§ **Exercise instructions**
Using the listing below, set down exactly the lines starting at the line that contains "Can Recycling Process." and ending at the line that contains "Glass Recycling Process.", both included, and no others.

▼▼▼

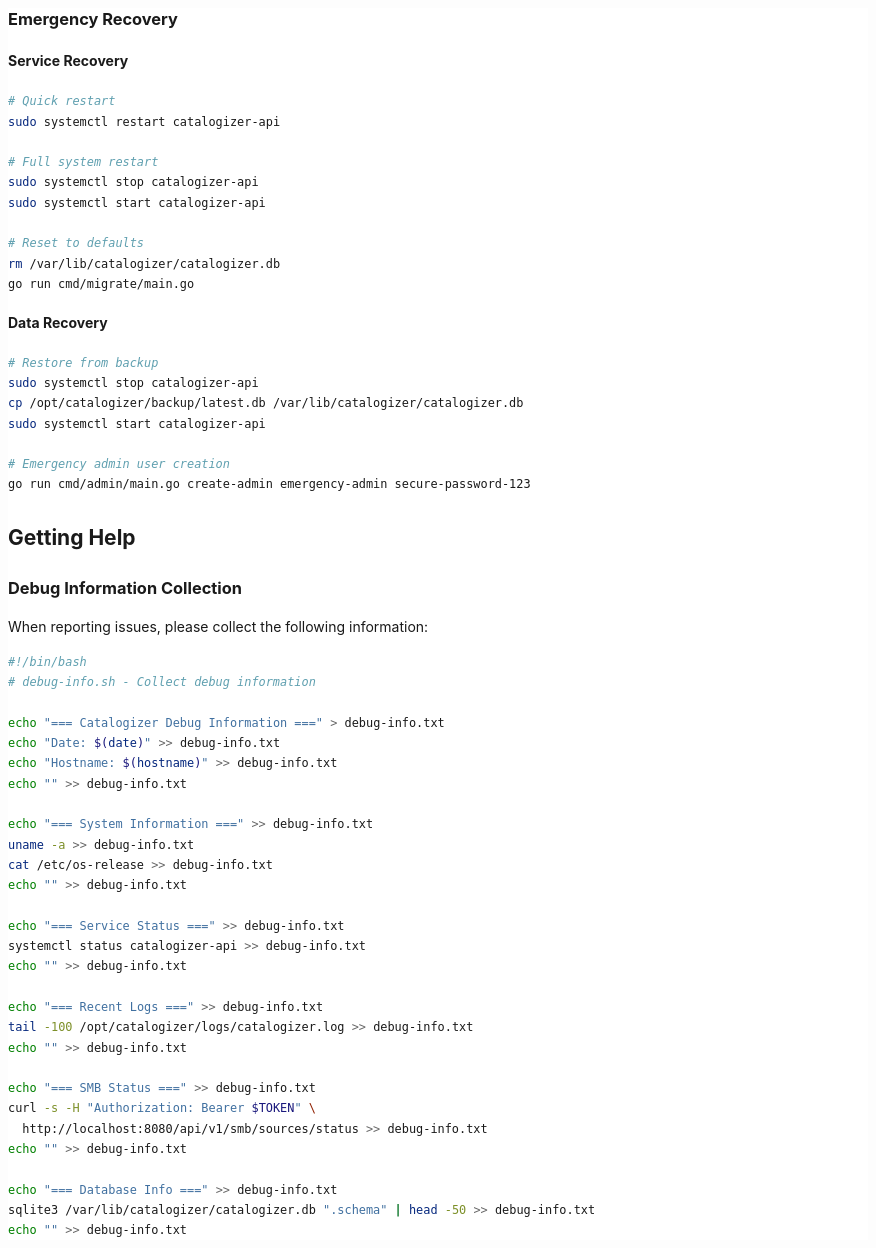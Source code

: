 ### Emergency Recovery

#### Service Recovery
```bash
# Quick restart
sudo systemctl restart catalogizer-api

# Full system restart
sudo systemctl stop catalogizer-api
sudo systemctl start catalogizer-api

# Reset to defaults
rm /var/lib/catalogizer/catalogizer.db
go run cmd/migrate/main.go
```

#### Data Recovery
```bash
# Restore from backup
sudo systemctl stop catalogizer-api
cp /opt/catalogizer/backup/latest.db /var/lib/catalogizer/catalogizer.db
sudo systemctl start catalogizer-api

# Emergency admin user creation
go run cmd/admin/main.go create-admin emergency-admin secure-password-123
```

## Getting Help

### Debug Information Collection

When reporting issues, please collect the following information:

```bash
#!/bin/bash
# debug-info.sh - Collect debug information

echo "=== Catalogizer Debug Information ===" > debug-info.txt
echo "Date: $(date)" >> debug-info.txt
echo "Hostname: $(hostname)" >> debug-info.txt
echo "" >> debug-info.txt

echo "=== System Information ===" >> debug-info.txt
uname -a >> debug-info.txt
cat /etc/os-release >> debug-info.txt
echo "" >> debug-info.txt

echo "=== Service Status ===" >> debug-info.txt
systemctl status catalogizer-api >> debug-info.txt
echo "" >> debug-info.txt

echo "=== Recent Logs ===" >> debug-info.txt
tail -100 /opt/catalogizer/logs/catalogizer.log >> debug-info.txt
echo "" >> debug-info.txt

echo "=== SMB Status ===" >> debug-info.txt
curl -s -H "Authorization: Bearer $TOKEN" \
  http://localhost:8080/api/v1/smb/sources/status >> debug-info.txt
echo "" >> debug-info.txt

echo "=== Database Info ===" >> debug-info.txt
sqlite3 /var/lib/catalogizer/catalogizer.db ".schema" | head -50 >> debug-info.txt
echo "" >> debug-info.txt

```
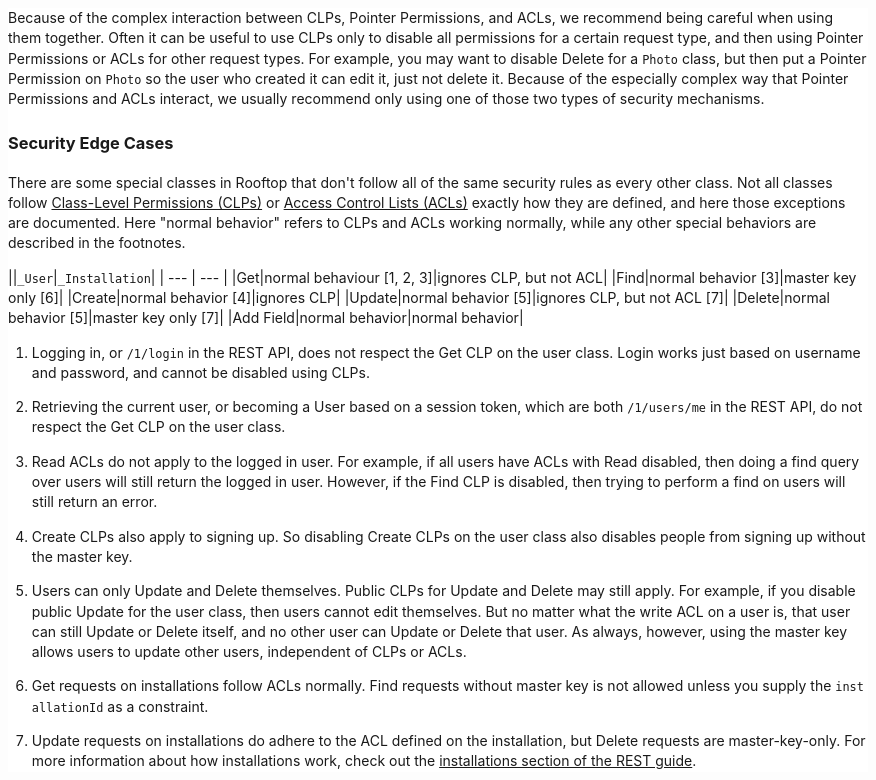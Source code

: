 Because of the complex interaction between CLPs, Pointer Permissions, and ACLs, we recommend being careful when using them together. Often it can be useful to use CLPs only to disable all permissions for a certain request type, and then using Pointer Permissions or ACLs for other request types. For example, you may want to disable Delete for a `Photo` class, but then put a Pointer Permission on `Photo` so the user who created it can edit it, just not delete it. Because of the especially complex way that Pointer Permissions and ACLs interact, we usually recommend only using one of those two types of security mechanisms.

### Security Edge Cases

There are some special classes in Rooftop that don't follow all of the same security rules as every other class. Not all classes follow [Class-Level Permissions (CLPs)](#security-classes) or [Access Control Lists (ACLs)](#security-objects) exactly how they are defined, and here those exceptions are documented. Here "normal behavior" refers to CLPs and ACLs working normally, while any other special behaviors are described in the footnotes.

||`_User`|`_Installation`|
| --- | --- |
|Get|normal behaviour [1, 2, 3]|ignores CLP, but not ACL|
|Find|normal behavior [3]|master key only [6]|
|Create|normal behavior [4]|ignores CLP|
|Update|normal behavior [5]|ignores CLP, but not ACL [7]|
|Delete|normal behavior [5]|master key only [7]|
|Add Field|normal behavior|normal behavior|

1. Logging in, or `/1/login` in the REST API, does not respect the Get CLP on the user class. Login works just based on username and password, and cannot be disabled using CLPs.

2. Retrieving the current user, or becoming a User based on a session token, which are both `/1/users/me` in the REST API, do not respect the Get CLP on the user class.

3. Read ACLs do not apply to the logged in user. For example, if all users have ACLs with Read disabled, then doing a find query over users will still return the logged in user. However, if the Find CLP is disabled, then trying to perform a find on users will still return an error.

4. Create CLPs also apply to signing up. So disabling Create CLPs on the user class also disables people from signing up without the master key.

5. Users can only Update and Delete themselves. Public CLPs for Update and Delete may still apply. For example, if you disable public Update for the user class, then users cannot edit themselves. But no matter what the write ACL on a user is, that user can still Update or Delete itself, and no other user can Update or Delete that user. As always, however, using the master key allows users to update other users, independent of CLPs or ACLs.

6. Get requests on installations follow ACLs normally. Find requests without master key is not allowed unless you supply the `installationId` as a constraint.

7. Update requests on installations do adhere to the ACL defined on the installation, but Delete requests are master-key-only. For more information about how installations work, check out the [installations section of the REST guide](/docs/rest#installations).
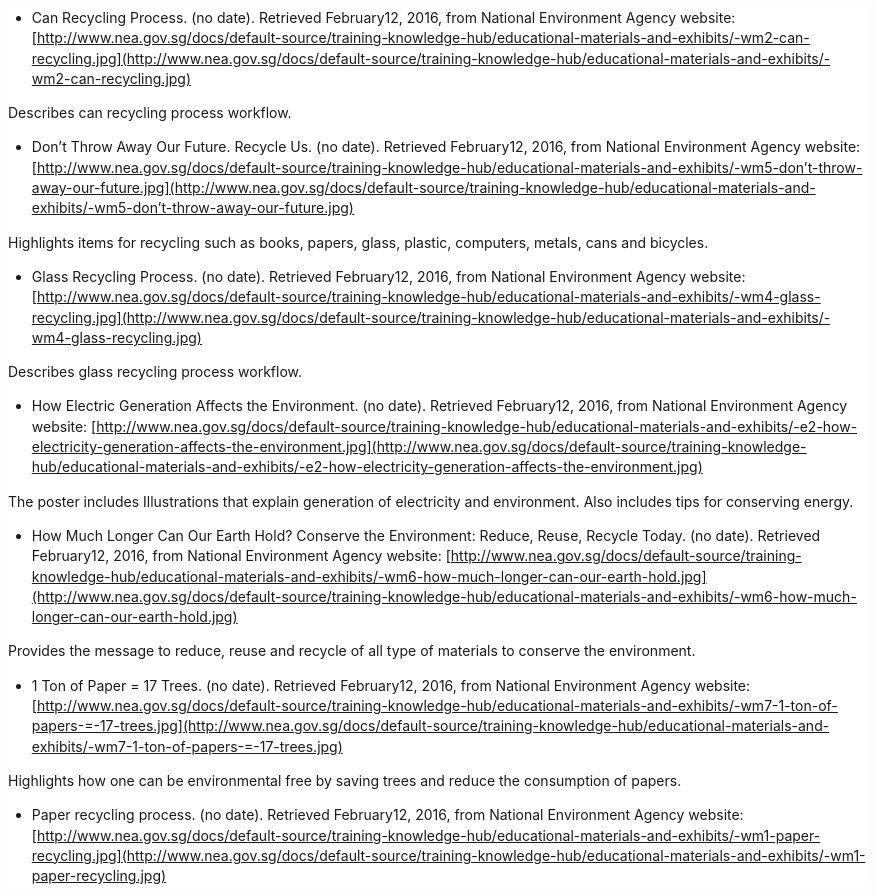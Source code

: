  

* Can Recycling Process. (no date). Retrieved February12, 2016, from National Environment Agency website: [http://www.nea.gov.sg/docs/default-source/training-knowledge-hub/educational-materials-and-exhibits/-wm2-can-recycling.jpg](http://www.nea.gov.sg/docs/default-source/training-knowledge-hub/educational-materials-and-exhibits/-wm2-can-recycling.jpg)

Describes can recycling process workflow.


* Don’t Throw Away Our Future. Recycle Us. (no date). Retrieved February12, 2016, from National Environment Agency website: [http://www.nea.gov.sg/docs/default-source/training-knowledge-hub/educational-materials-and-exhibits/-wm5-don’t-throw-away-our-future.jpg](http://www.nea.gov.sg/docs/default-source/training-knowledge-hub/educational-materials-and-exhibits/-wm5-don’t-throw-away-our-future.jpg)

Highlights items for recycling such as books, papers, glass, plastic, computers, metals, cans and bicycles.


* Glass Recycling Process. (no date). Retrieved February12, 2016, from National Environment Agency website: [http://www.nea.gov.sg/docs/default-source/training-knowledge-hub/educational-materials-and-exhibits/-wm4-glass-recycling.jpg](http://www.nea.gov.sg/docs/default-source/training-knowledge-hub/educational-materials-and-exhibits/-wm4-glass-recycling.jpg)

Describes glass recycling process workflow.


* How Electric Generation Affects the Environment. (no date). Retrieved February12, 2016, from National Environment Agency website: [http://www.nea.gov.sg/docs/default-source/training-knowledge-hub/educational-materials-and-exhibits/-e2-how-electricity-generation-affects-the-environment.jpg](http://www.nea.gov.sg/docs/default-source/training-knowledge-hub/educational-materials-and-exhibits/-e2-how-electricity-generation-affects-the-environment.jpg)

The poster includes Illustrations that explain generation of electricity and environment. Also includes tips for conserving energy. 


* How Much Longer Can Our Earth Hold? Conserve the Environment: Reduce, Reuse, Recycle Today. (no date). Retrieved February12, 2016, from National Environment Agency website: [http://www.nea.gov.sg/docs/default-source/training-knowledge-hub/educational-materials-and-exhibits/-wm6-how-much-longer-can-our-earth-hold.jpg](http://www.nea.gov.sg/docs/default-source/training-knowledge-hub/educational-materials-and-exhibits/-wm6-how-much-longer-can-our-earth-hold.jpg)

Provides the message to reduce, reuse and recycle of all type of materials to conserve the environment.


* 1 Ton of Paper = 17 Trees. (no date). Retrieved February12, 2016, from National Environment Agency website: [http://www.nea.gov.sg/docs/default-source/training-knowledge-hub/educational-materials-and-exhibits/-wm7-1-ton-of-papers-=-17-trees.jpg](http://www.nea.gov.sg/docs/default-source/training-knowledge-hub/educational-materials-and-exhibits/-wm7-1-ton-of-papers-=-17-trees.jpg)

Highlights how one can be environmental free by saving trees and reduce the consumption of papers.


* Paper recycling process. (no date). Retrieved February12, 2016, from National Environment Agency website: [http://www.nea.gov.sg/docs/default-source/training-knowledge-hub/educational-materials-and-exhibits/-wm1-paper-recycling.jpg](http://www.nea.gov.sg/docs/default-source/training-knowledge-hub/educational-materials-and-exhibits/-wm1-paper-recycling.jpg)
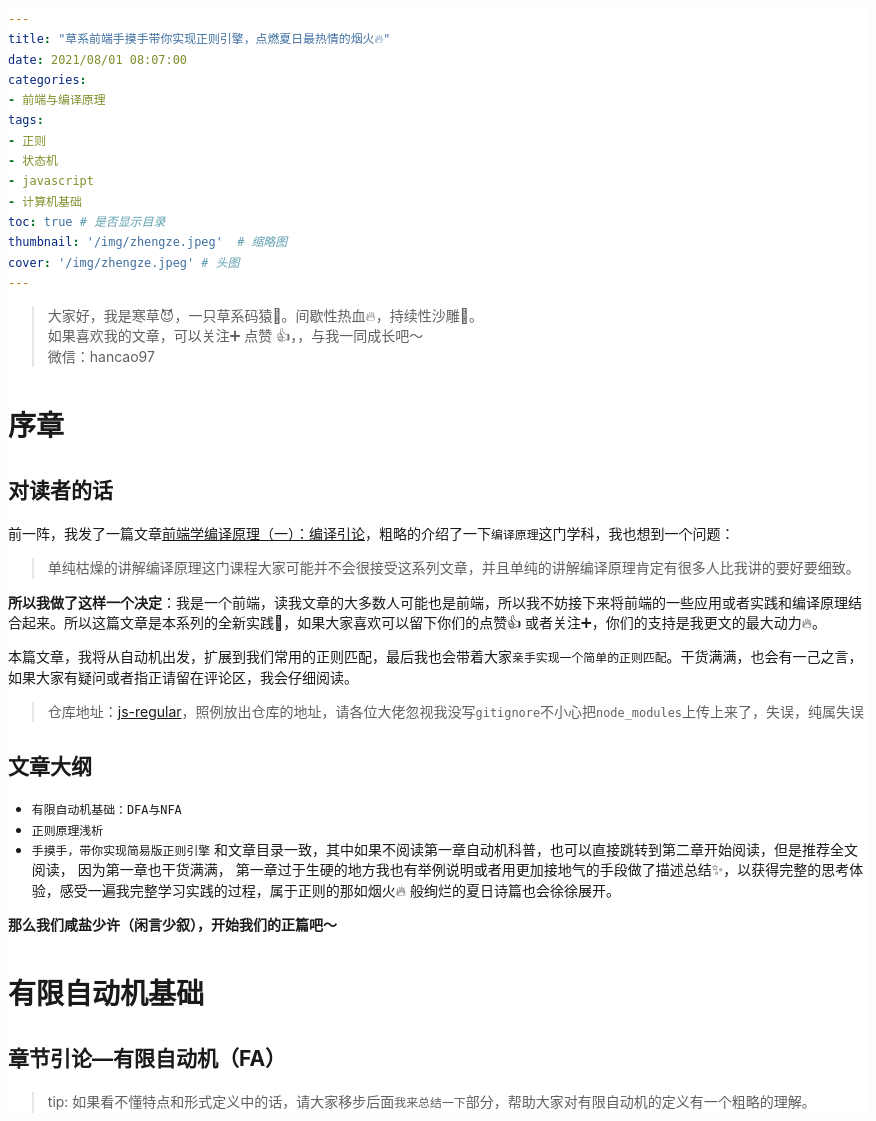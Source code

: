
 ```yaml
---
title: "草系前端手摸手带你实现正则引擎，点燃夏日最热情的烟火🔥"
date: 2021/08/01 08:07:00
categories:
- 前端与编译原理
tags:
- 正则
- 状态机
- javascript
- 计算机基础
toc: true # 是否显示目录
thumbnail: '/img/zhengze.jpeg'  # 缩略图
cover: '/img/zhengze.jpeg' # 头图
---
```


> 大家好，我是寒草😈，一只草系码猿🐒。间歇性热血🔥，持续性沙雕🌟。  
> 如果喜欢我的文章，可以关注➕ 点赞 👍，，与我一同成长吧～  
> 微信：hancao97

# 序章
## 对读者的话
前一阵，我发了一篇文章[前端学编译原理（一）：编译引论](https://juejin.cn/post/6974203096679317535)，粗略的介绍了一下`编译原理`这门学科，我也想到一个问题：
> 单纯枯燥的讲解编译原理这门课程大家可能并不会很接受这系列文章，并且单纯的讲解编译原理肯定有很多人比我讲的要好要细致。  

**所以我做了这样一个决定**：我是一个前端，读我文章的大多数人可能也是前端，所以我不妨接下来将前端的一些应用或者实践和编译原理结合起来。所以这篇文章是本系列的全新实践🌟，如果大家喜欢可以留下你们的点赞👍 或者关注➕，你们的支持是我更文的最大动力🔥。

本篇文章，我将从自动机出发，扩展到我们常用的正则匹配，最后我也会带着大家`亲手实现一个简单的正则匹配`。干货满满，也会有一己之言，如果大家有疑问或者指正请留在评论区，我会仔细阅读。  

> 仓库地址：[js-regular](https://github.com/CodingCommunism/js-regular)，照例放出仓库的地址，请各位大佬忽视我没写`gitignore`不小心把`node_modules`上传上来了，失误，纯属失误

## 文章大纲
- `有限自动机基础：DFA与NFA`
- `正则原理浅析`
- `手摸手，带你实现简易版正则引擎`
和文章目录一致，其中如果不阅读第一章自动机科普，也可以直接跳转到第二章开始阅读，但是推荐全文阅读， 因为第一章也干货满满， 第一章过于生硬的地方我也有举例说明或者用更加接地气的手段做了描述总结✨，以获得完整的思考体验，感受一遍我完整学习实践的过程，属于正则的那如烟火🔥 般绚烂的夏日诗篇也会徐徐展开。

**那么我们咸盐少许（闲言少叙），开始我们的正篇吧～**

# 有限自动机基础

## 章节引论—有限自动机（FA）

> tip: 如果看不懂特点和形式定义中的话，请大家移步后面`我来总结一下`部分，帮助大家对有限自动机的定义有一个粗略的理解。
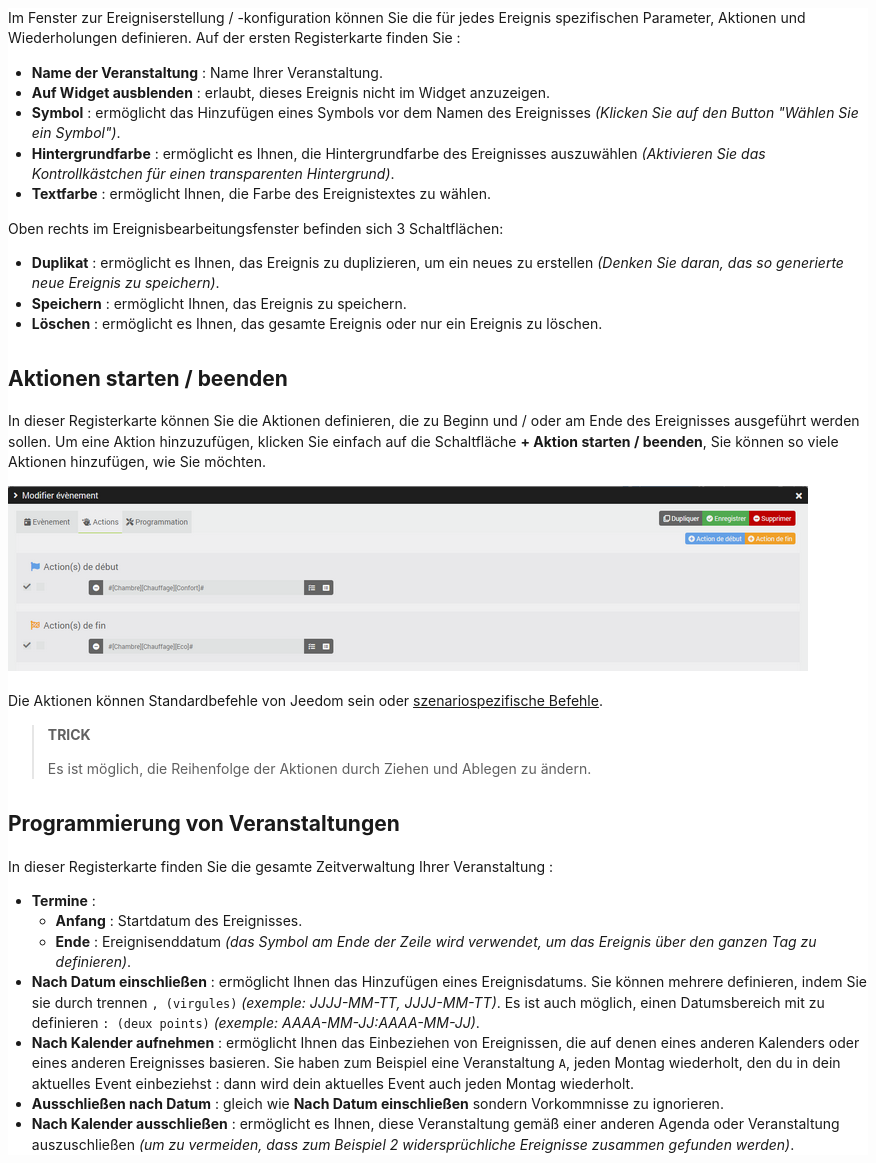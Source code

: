 Im Fenster zur Ereigniserstellung / -konfiguration können Sie die für jedes Ereignis spezifischen Parameter, Aktionen und Wiederholungen definieren. Auf der ersten Registerkarte finden Sie :

- **Name der Veranstaltung** : Name Ihrer Veranstaltung.
- **Auf Widget ausblenden** : erlaubt, dieses Ereignis nicht im Widget anzuzeigen.
- **Symbol** : ermöglicht das Hinzufügen eines Symbols vor dem Namen des Ereignisses *(Klicken Sie auf den Button "Wählen Sie ein Symbol")*.
- **Hintergrundfarbe** : ermöglicht es Ihnen, die Hintergrundfarbe des Ereignisses auszuwählen *(Aktivieren Sie das Kontrollkästchen für einen transparenten Hintergrund)*.
- **Textfarbe** : ermöglicht Ihnen, die Farbe des Ereignistextes zu wählen.

Oben rechts im Ereignisbearbeitungsfenster befinden sich 3 Schaltflächen:

- **Duplikat** : ermöglicht es Ihnen, das Ereignis zu duplizieren, um ein neues zu erstellen *(Denken Sie daran, das so generierte neue Ereignis zu speichern)*.
- **Speichern** : ermöglicht Ihnen, das Ereignis zu speichern.
- **Löschen** : ermöglicht es Ihnen, das gesamte Ereignis oder nur ein Ereignis zu löschen.

## Aktionen starten / beenden

In dieser Registerkarte können Sie die Aktionen definieren, die zu Beginn und / oder am Ende des Ereignisses ausgeführt werden sollen. Um eine Aktion hinzuzufügen, klicken Sie einfach auf die Schaltfläche **+ Aktion starten / beenden**, Sie können so viele Aktionen hinzufügen, wie Sie möchten.

![Ajouter des actions](../images/calendar_addActions.png)

Die Aktionen können Standardbefehle von Jeedom sein oder [szenariospezifische Befehle](https://doc.jeedom.com/de_DE/core/4.1/scenario#Les%20commandes%20sp%C3%A9cifiques).

>**TRICK**
>
>Es ist möglich, die Reihenfolge der Aktionen durch Ziehen und Ablegen zu ändern.

## Programmierung von Veranstaltungen

In dieser Registerkarte finden Sie die gesamte Zeitverwaltung Ihrer Veranstaltung :

- **Termine** :
  - **Anfang** : Startdatum des Ereignisses.
  - **Ende** : Ereignisenddatum *(das Symbol am Ende der Zeile wird verwendet, um das Ereignis über den ganzen Tag zu definieren)*.
- **Nach Datum einschließen** : ermöglicht Ihnen das Hinzufügen eines Ereignisdatums. Sie können mehrere definieren, indem Sie sie durch trennen ``, (virgules)`` *(exemple: JJJJ-MM-TT, JJJJ-MM-TT)*. Es ist auch möglich, einen Datumsbereich mit zu definieren ``: (deux points)`` *(exemple: AAAA-MM-JJ:AAAA-MM-JJ)*.
- **Nach Kalender aufnehmen** : ermöglicht Ihnen das Einbeziehen von Ereignissen, die auf denen eines anderen Kalenders oder eines anderen Ereignisses basieren. Sie haben zum Beispiel eine Veranstaltung ``A``, jeden Montag wiederholt, den du in dein aktuelles Event einbeziehst : dann wird dein aktuelles Event auch jeden Montag wiederholt.
- **Ausschließen nach Datum** : gleich wie **Nach Datum einschließen** sondern Vorkommnisse zu ignorieren.
- **Nach Kalender ausschließen** : ermöglicht es Ihnen, diese Veranstaltung gemäß einer anderen Agenda oder Veranstaltung auszuschließen *(um zu vermeiden, dass zum Beispiel 2 widersprüchliche Ereignisse zusammen gefunden werden)*.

▲▲▲

§ **Solution to this task**
* Can Recycling Process. (no date). Retrieved February12, 2016, from National Environment Agency website: [http://www.nea.gov.sg/docs/default-source/training-knowledge-hub/educational-materials-and-exhibits/-wm2-can-recycling.jpg](http://www.nea.gov.sg/docs/default-source/training-knowledge-hub/educational-materials-and-exhibits/-wm2-can-recycling.jpg)

Describes can recycling process workflow.


* Don’t Throw Away Our Future. Recycle Us. (no date). Retrieved February12, 2016, from National Environment Agency website: [http://www.nea.gov.sg/docs/default-source/training-knowledge-hub/educational-materials-and-exhibits/-wm5-don’t-throw-away-our-future.jpg](http://www.nea.gov.sg/docs/default-source/training-knowledge-hub/educational-materials-and-exhibits/-wm5-don’t-throw-away-our-future.jpg)

Highlights items for recycling such as books, papers, glass, plastic, computers, metals, cans and bicycles.


* Glass Recycling Process. (no date). Retrieved February12, 2016, from National Environment Agency website: [http://www.nea.gov.sg/docs/default-source/training-knowledge-hub/educational-materials-and-exhibits/-wm4-glass-recycling.jpg](http://www.nea.gov.sg/docs/default-source/training-knowledge-hub/educational-materials-and-exhibits/-wm4-glass-recycling.jpg)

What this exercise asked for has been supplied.